Хорошо, что разбил ей лицо, хорошо, что разбил голову бутылкой Л., по крайней мере, во мне хоть нет раздавленности. А в остальном - страшно, страшно. Нет желания жить. Всё стало ненужным: дача, фильмы, книги, деньги, строительство. Полное банкротство. И странно, у меня нет настоящей злобы ни к Л., ни даже к ней. Жалость есть. Ей будет плохо, хуже, чем мне, она вконец опустится и погибнет.
<...>
Сегодня всё еще хуже. Пошел гулять по обычному маршруту, но от всего - чудовищная боль. Желтый лес, навстречу идет стадо: коровы, овцы. Пастух тащит кнут по земле. Пролетели два стареньких сельскохозяйственных самолета. А из глаз точит и точит. Я, действительно, потерял то, что делало меня счастливым. Это не потеря женщины, все они взаимозаменимы, все, кроме одной единственной. Очень редко бывает, что человек находит эту единственную женщину, но вот тогда-то потеря так страшна и невыносима, что хочется орать.
Идет снег на еще зеленые листья яблонь, на красные яблоки, на траву и сирень, на флоксы и георгины, на желтые березы. Я сижу с заплаканной рожей и думаю, как жить мне завтра и послепослезавтра, как перетерпеть!
А что если она и впрямь душевнобольная? Ну и пусть живет рядом: больная, сумасшедшая, гниющая заживо. В редкие моменты ее просветления я все-таки буду счастливей, чем в светлой, трезвой, распрекрасной жизни с другой женщиной.

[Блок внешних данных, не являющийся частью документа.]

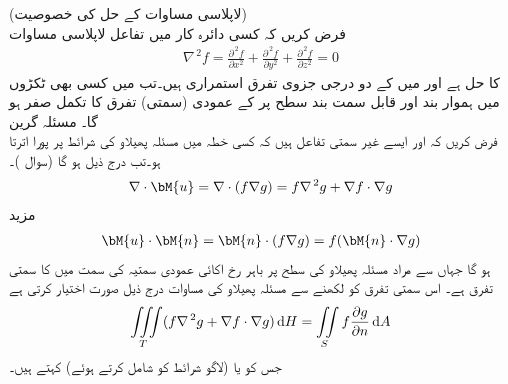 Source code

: \quad (لاپلاسی مساوات کے حل کی خصوصیت)\\
فرض کریں کہ کسی دائرہ کار  میں تفاعل  لاپلاسی مساوات
\begin{align*}
\nabla^{\,2}f=\frac{\partial^{\,2} f}{\partial x^2}+\frac{\partial^{\,2} f}{\partial y^2}+\frac{\partial^{\,2} f}{\partial z^2}=0
\end{align*}
کا حل ہے اور  میں  کے دو درجی جزوی تفرق استمراری ہیں۔تب  میں کسی بھی ٹکڑوں میں ہموار  بند اور قابل سمت بند سطح  پر  کے عمودی  (سمتی) تفرق کا تکمل صفر ہو گا۔
\quad مسئلہ گرین\\
فرض کریں کہ  اور  ایسے غیر سمتی تفاعل ہیں کہ کسی خطہ  میں  مسئلہ پھیلاو کی شرائط پر پورا اترتا ہو۔تب درج ذیل ہو گا (سوال )۔
\begin{align*}
\nabla \cdot \bM{u}=\nabla \cdot(f\nabla g)=f\nabla^{\,2}g+\nabla f \cdot \nabla g
\end{align*}
مزید
\begin{align*}
\bM{u}\cdot \bM{n}=\bM{n}\cdot(f\nabla g)=f(\bM{n}\cdot \nabla g)
\end{align*}
ہو گا جہاں  سے مراد مسئلہ پھیلاو کی سطح  پر باہر رخ اکائی عمودی سمتیہ  کی سمت میں  کا سمتی تفرق ہے۔ اس سمتی تفرق کو  لکھنے سے مسئلہ پھیلاو کی مساوات درج ذیل صورت اختیار کرتی ہے
\begin{align}\label{مساوات_خطی_تکمل_گرین_کلیہ_اول}
\iiint\limits_T (f\nabla^{\,2}g+\nabla f\cdot \nabla g)\dif H=\iint\limits_S f\frac{\partial g}{\partial n}\dif A
\end{align}
جس کو   یا (لاگو شرائط کو شامل کرتے ہوئے)  کہتے ہیں۔

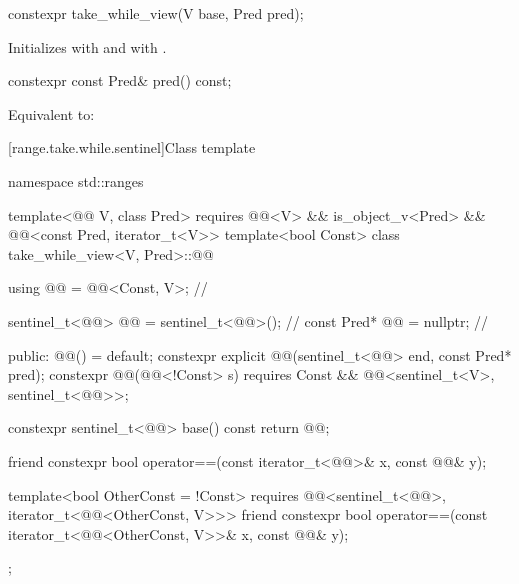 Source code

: %
\begin{itemdecl}
constexpr take_while_view(V base, Pred pred);
\end{itemdecl}

\begin{itemdescr}
\pnum
\effects
Initializes  with  and
 with .
\end{itemdescr}

%
\begin{itemdecl}
constexpr const Pred& pred() const;
\end{itemdecl}

\begin{itemdescr}
\pnum
\effects
Equivalent to: 
\end{itemdescr}

[range.take.while.sentinel]{Class template }

\begin{codeblock}
namespace std::ranges {
  template<@@ V, class Pred>
    requires @@<V> && is_object_v<Pred> &&
             @@<const Pred, iterator_t<V>>
  template<bool Const>
  class take_while_view<V, Pred>::@@ {
    using @@ = @@<Const, V>;                 // \expos

    sentinel_t<@@> @@ = sentinel_t<@@>();         // \expos
    const Pred* @@ = nullptr;                        // \expos

  public:
    @@() = default;
    constexpr explicit @@(sentinel_t<@@> end, const Pred* pred);
    constexpr @@(@@<!Const> s)
      requires Const && @@<sentinel_t<V>, sentinel_t<@@>>;

    constexpr sentinel_t<@@> base() const { return @@; }

    friend constexpr bool operator==(const iterator_t<@@>& x, const @@& y);

    template<bool OtherConst = !Const>
      requires @@<sentinel_t<@@>, iterator_t<@@<OtherConst, V>>>
    friend constexpr bool operator==(const iterator_t<@@<OtherConst, V>>& x,
                                     const @@& y);
  };
}
\end{codeblock}

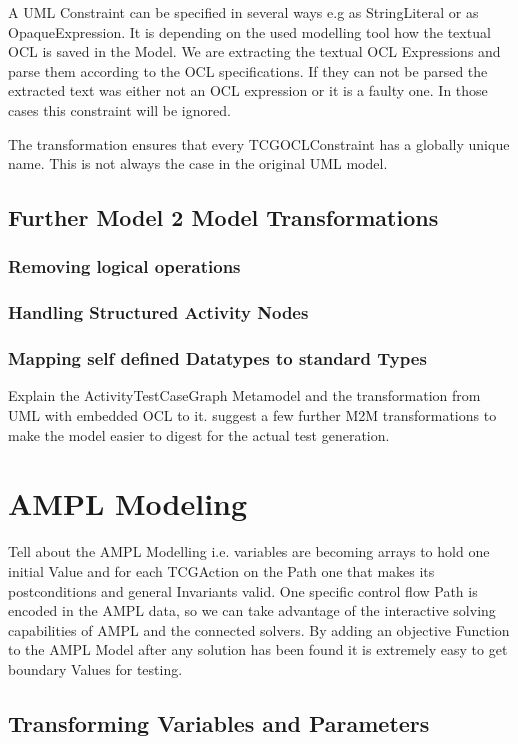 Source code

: A UML Constraint can be specified in several ways e.g as StringLiteral or as OpaqueExpression. It is depending on the used modelling tool how the textual OCL is saved in the Model. We are extracting the textual OCL Expressions and parse them according to the OCL specifications. If they can not be parsed the extracted text was either not an OCL expression or it is a faulty one. In those cases this constraint will be ignored.

The transformation ensures that every TCGOCLConstraint has a globally unique name. This is not always the case in the original UML model.

\subsection{Further Model 2 Model Transformations}
\subsubsection{Removing logical operations}
\subsubsection{Handling Structured Activity Nodes}
\subsubsection{Mapping self defined Datatypes to standard Types}
Explain the ActivityTestCaseGraph Metamodel and the transformation from UML with embedded OCL to it. 
suggest a few further M2M transformations to make the model easier to digest for the actual test generation.
\section{AMPL Modeling}
Tell about the AMPL Modelling i.e. variables are becoming arrays to hold one initial Value and for each TCGAction on the Path one that makes its postconditions and general Invariants valid. One specific control flow Path is encoded in the AMPL data, so we can take advantage of the interactive solving capabilities of AMPL and the connected solvers.
By adding an objective Function to the AMPL Model after any solution has been found it is extremely easy to get boundary Values for testing.
\subsection{Transforming Variables and Parameters}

Если сходятся люди, которые любят друг друга, то у них всё должно быть на жизнь и смерть, и нет такой вещи, которой нельзя было бы простить. Я чувствовал ее как часть самого себя, вернее, как продолжение себя. Совершенно естественно, что это продолжение должно быть наделено всеми моими отвратительными качествами: распутством, распущенностью, склонностью к оргиям и к пьянству, особой бытовой лживостью при какой-то глубинной правдивости натуры, гибельностью, неумением быть счастливым.
<...>
Всё время в памяти тот снежный, морозный вечер, когда мы вышли за ворота, и она подпрыгивала от радости, и поминутно падала, без неуклюжести, но чуть растерянно и обиженно, словно кто-то незримый подставлял ей ногу".